What is required: Return, from the listing that follows, each line containing the word "files".

*** Source information ***

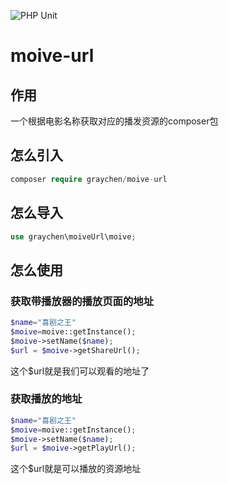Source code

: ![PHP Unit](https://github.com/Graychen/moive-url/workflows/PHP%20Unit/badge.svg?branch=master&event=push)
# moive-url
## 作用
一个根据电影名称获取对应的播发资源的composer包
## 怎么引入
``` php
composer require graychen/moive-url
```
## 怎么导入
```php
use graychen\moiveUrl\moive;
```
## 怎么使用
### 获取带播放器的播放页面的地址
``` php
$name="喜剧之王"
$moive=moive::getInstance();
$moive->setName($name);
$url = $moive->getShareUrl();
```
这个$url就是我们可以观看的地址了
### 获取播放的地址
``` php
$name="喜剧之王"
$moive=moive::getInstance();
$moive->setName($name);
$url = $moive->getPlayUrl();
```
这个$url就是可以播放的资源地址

*** End of Source information ***
*** Source information ***

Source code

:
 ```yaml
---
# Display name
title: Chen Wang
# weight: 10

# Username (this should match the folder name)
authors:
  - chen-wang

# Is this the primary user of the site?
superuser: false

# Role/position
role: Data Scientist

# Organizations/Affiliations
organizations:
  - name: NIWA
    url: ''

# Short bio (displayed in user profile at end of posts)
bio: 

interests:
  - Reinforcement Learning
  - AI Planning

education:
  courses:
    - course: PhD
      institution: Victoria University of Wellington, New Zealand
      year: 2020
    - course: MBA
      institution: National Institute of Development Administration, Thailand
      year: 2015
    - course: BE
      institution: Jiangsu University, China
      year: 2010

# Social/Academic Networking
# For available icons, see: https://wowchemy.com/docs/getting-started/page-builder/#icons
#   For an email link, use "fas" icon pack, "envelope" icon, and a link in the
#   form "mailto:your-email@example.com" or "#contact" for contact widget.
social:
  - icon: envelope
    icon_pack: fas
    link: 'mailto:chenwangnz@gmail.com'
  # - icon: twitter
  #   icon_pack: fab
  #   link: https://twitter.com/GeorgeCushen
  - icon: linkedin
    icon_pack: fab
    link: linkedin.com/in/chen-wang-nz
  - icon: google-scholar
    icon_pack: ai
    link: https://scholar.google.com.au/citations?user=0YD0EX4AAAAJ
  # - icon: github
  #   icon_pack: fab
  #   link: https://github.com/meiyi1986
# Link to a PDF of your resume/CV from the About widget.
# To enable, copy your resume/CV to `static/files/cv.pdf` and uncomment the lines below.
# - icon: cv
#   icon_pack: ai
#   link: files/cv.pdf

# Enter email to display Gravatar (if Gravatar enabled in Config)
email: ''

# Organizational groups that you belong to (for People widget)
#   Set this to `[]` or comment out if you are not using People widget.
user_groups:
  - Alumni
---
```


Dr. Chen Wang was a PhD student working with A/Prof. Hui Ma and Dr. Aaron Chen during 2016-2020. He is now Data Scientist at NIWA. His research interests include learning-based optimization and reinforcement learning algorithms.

*** End of Source information ***

Written response:
# To enable, copy your resume/CV to `static/files/cv.pdf` and uncomment the lines below.
#   link: files/cv.pdf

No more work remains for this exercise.